>>>

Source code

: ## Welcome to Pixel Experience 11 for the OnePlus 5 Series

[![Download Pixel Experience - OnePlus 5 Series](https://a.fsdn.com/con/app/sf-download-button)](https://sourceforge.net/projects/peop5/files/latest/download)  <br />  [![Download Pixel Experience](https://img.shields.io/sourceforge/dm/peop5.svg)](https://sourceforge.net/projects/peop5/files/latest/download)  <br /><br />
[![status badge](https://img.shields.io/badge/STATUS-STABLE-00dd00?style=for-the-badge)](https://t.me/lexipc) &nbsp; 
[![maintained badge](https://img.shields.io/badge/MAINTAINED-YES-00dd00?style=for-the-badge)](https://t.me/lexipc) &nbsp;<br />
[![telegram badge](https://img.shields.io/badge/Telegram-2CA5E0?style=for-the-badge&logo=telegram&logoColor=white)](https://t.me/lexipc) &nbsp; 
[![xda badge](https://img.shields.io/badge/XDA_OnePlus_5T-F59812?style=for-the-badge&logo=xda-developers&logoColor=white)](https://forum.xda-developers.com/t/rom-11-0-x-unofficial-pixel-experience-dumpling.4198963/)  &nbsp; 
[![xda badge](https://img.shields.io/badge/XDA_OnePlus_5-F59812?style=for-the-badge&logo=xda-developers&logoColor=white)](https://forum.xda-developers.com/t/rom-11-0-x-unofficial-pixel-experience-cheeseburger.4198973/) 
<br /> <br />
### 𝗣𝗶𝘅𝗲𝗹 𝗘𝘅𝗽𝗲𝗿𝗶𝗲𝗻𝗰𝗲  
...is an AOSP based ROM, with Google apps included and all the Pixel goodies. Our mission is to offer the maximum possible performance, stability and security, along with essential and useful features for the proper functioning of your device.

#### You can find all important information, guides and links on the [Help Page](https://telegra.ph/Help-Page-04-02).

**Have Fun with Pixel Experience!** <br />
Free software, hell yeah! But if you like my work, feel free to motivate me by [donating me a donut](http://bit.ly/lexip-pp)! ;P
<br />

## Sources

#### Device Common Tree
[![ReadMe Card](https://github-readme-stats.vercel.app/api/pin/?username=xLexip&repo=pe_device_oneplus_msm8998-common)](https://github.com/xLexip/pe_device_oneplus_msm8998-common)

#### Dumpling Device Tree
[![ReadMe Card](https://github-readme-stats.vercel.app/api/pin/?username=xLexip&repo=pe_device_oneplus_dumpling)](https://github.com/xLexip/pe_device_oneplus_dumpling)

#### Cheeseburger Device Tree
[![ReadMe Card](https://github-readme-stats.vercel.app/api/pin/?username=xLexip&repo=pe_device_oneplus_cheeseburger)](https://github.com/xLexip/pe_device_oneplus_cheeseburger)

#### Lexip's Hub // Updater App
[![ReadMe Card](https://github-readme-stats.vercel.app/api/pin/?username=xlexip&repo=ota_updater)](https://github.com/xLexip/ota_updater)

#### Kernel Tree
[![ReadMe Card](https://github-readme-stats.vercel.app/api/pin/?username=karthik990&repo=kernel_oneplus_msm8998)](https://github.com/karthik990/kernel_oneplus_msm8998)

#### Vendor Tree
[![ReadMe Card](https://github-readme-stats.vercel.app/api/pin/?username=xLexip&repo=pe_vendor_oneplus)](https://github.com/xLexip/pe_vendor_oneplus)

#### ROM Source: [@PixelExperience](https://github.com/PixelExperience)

<<<

## EXERCISE DETAILS
Look through the entries above and say how many lines contain "with", giving nothing but the number.

## RESULT OF THE EXERCISE
2